WHAT IS EXPECTED
The job is to find each line of the records below that includes the word "ideal" and copy it.

<<<<

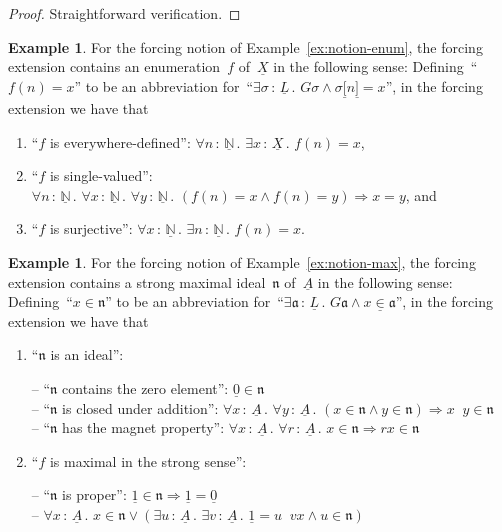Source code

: \documentclass[com,11pt,crcready]{iosart2x}
\theoremstyle{definition}
\newtheorem{example}[definition]{Example}
\theoremstyle{plain}
\theoremstyle{remark}
\newcommand{\?}{\,{:}\,}
\newcommand{\aaa}{\mathfrak{a}}
\newcommand{\nnn}{\mathfrak{n}}
\newcommand{\NN}{\mathbb{N}}
\renewcommand{\_}{\mathpunct{.}\,}
\begin{document}
\begin{proof}Straightforward verification.
\end{proof}

\begin{example}For the forcing notion of Example~\ref{ex:notion-enum}, the
forcing extension contains an enumeration~$f$ of~$\underline{X}$ in the following
sense: Defining~``$f(n) = x$'' to be an abbreviation for~``$\exists
\sigma\?\underline{L}\_ G\sigma \wedge \sigma\underline{[}n\underline{]} =
x$'', in the forcing extension we have that
\begin{enumerate}
\item ``$f$ is everywhere-defined'': $\forall n\?\underline{\NN}\_ \exists
x\?\underline{X}\_ f(n) = x$,
\item ``$f$ is single-valued'': $\forall n\?\underline{\NN}\_ \forall
x\?\underline{\NN}\_ \forall y\?\underline{\NN}\_
(f(n) = x \wedge f(n) = y) \Rightarrow x = y$, and
\item ``$f$ is surjective'': $\forall x\?\underline{\NN}\_ \exists n\?\underline{\NN}\_
f(n) = x$.
\end{enumerate}
\end{example}

\begin{example}For the forcing notion of Example~\ref{ex:notion-max}, the
forcing extension contains a strong maximal ideal~$\nnn$ of~$\underline{A}$ in the following
sense: Defining~``$x \in \nnn$'' to be an abbreviation for~``$\exists
\aaa\?\underline{L}\_ G\aaa \wedge x \mathrel{\underline{\in}} \aaa$'',
in the forcing extension we have that
\begin{enumerate}
\item ``$\nnn$ is an ideal'':

-- ``$\nnn$ contains the zero element'': $\underline{0} \in \nnn$ \\
-- ``$\nnn$ is closed under addition'': $\forall x\?\underline{A}\_ \forall y\?\underline{A}\_ (x \in \nnn \wedge y \in
\nnn) \Rightarrow x\mathop{\underline{+}}y \in \nnn$ \\
-- ``$\nnn$ has the magnet property'': $\forall x\?\underline{A}\_ \forall
r\?\underline{A}\_ x \in \nnn \Rightarrow rx \in \nnn$

\item ``$f$ is maximal in the strong sense'':

-- ``$\nnn$ is proper'': $\underline{1} \in \nnn \Rightarrow \underline{1} =
\underline{0}$ \\
-- $\forall x\?\underline{A}\_ x \in \nnn \vee (\exists u\?\underline{A}\_
\exists v\?\underline{A}\_ \underline{1} = u \mathop{\underline{+}} vx \wedge u
\in \nnn)$
\end{enumerate}
\end{example}
\end{document}
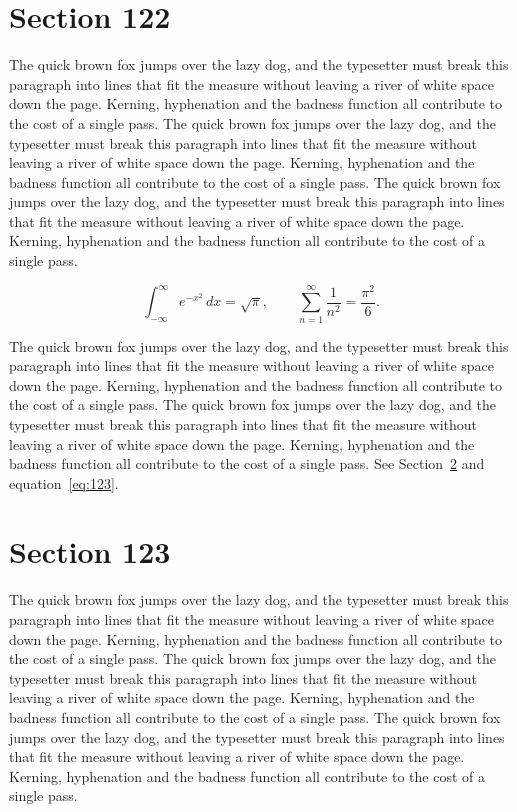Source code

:\documentclass{article}
\begin{document}
\section{Section 122}
\label{sec:122}
The quick brown fox jumps over the lazy dog, and the typesetter must break this paragraph into lines that fit the measure without leaving a river of white space down the page. Kerning, hyphenation and the badness function all contribute to the cost of a single pass. The quick brown fox jumps over the lazy dog, and the typesetter must break this paragraph into lines that fit the measure without leaving a river of white space down the page. Kerning, hyphenation and the badness function all contribute to the cost of a single pass. The quick brown fox jumps over the lazy dog, and the typesetter must break this paragraph into lines that fit the measure without leaving a river of white space down the page. Kerning, hyphenation and the badness function all contribute to the cost of a single pass. 

\begin{equation}\label{eq:122}
\int_{-\infty}^{\infty} e^{-x^{2}}\,dx = \sqrt{\pi}, \qquad
\sum_{n=1}^{\infty} \frac{1}{n^{2}} = \frac{\pi^{2}}{6}.
\end{equation}

The quick brown fox jumps over the lazy dog, and the typesetter must break this paragraph into lines that fit the measure without leaving a river of white space down the page. Kerning, hyphenation and the badness function all contribute to the cost of a single pass. The quick brown fox jumps over the lazy dog, and the typesetter must break this paragraph into lines that fit the measure without leaving a river of white space down the page. Kerning, hyphenation and the badness function all contribute to the cost of a single pass. 
See Section~\ref{sec:123} and equation~\eqref{eq:123}.
\section{Section 123}
\label{sec:123}
The quick brown fox jumps over the lazy dog, and the typesetter must break this paragraph into lines that fit the measure without leaving a river of white space down the page. Kerning, hyphenation and the badness function all contribute to the cost of a single pass. The quick brown fox jumps over the lazy dog, and the typesetter must break this paragraph into lines that fit the measure without leaving a river of white space down the page. Kerning, hyphenation and the badness function all contribute to the cost of a single pass. The quick brown fox jumps over the lazy dog, and the typesetter must break this paragraph into lines that fit the measure without leaving a river of white space down the page. Kerning, hyphenation and the badness function all contribute to the cost of a single pass. 
\end{document}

>>>>

TASK RESULT
forcing extension contains a strong maximal ideal~$\nnn$ of~$\underline{A}$ in the following
\item ``$\nnn$ is an ideal'':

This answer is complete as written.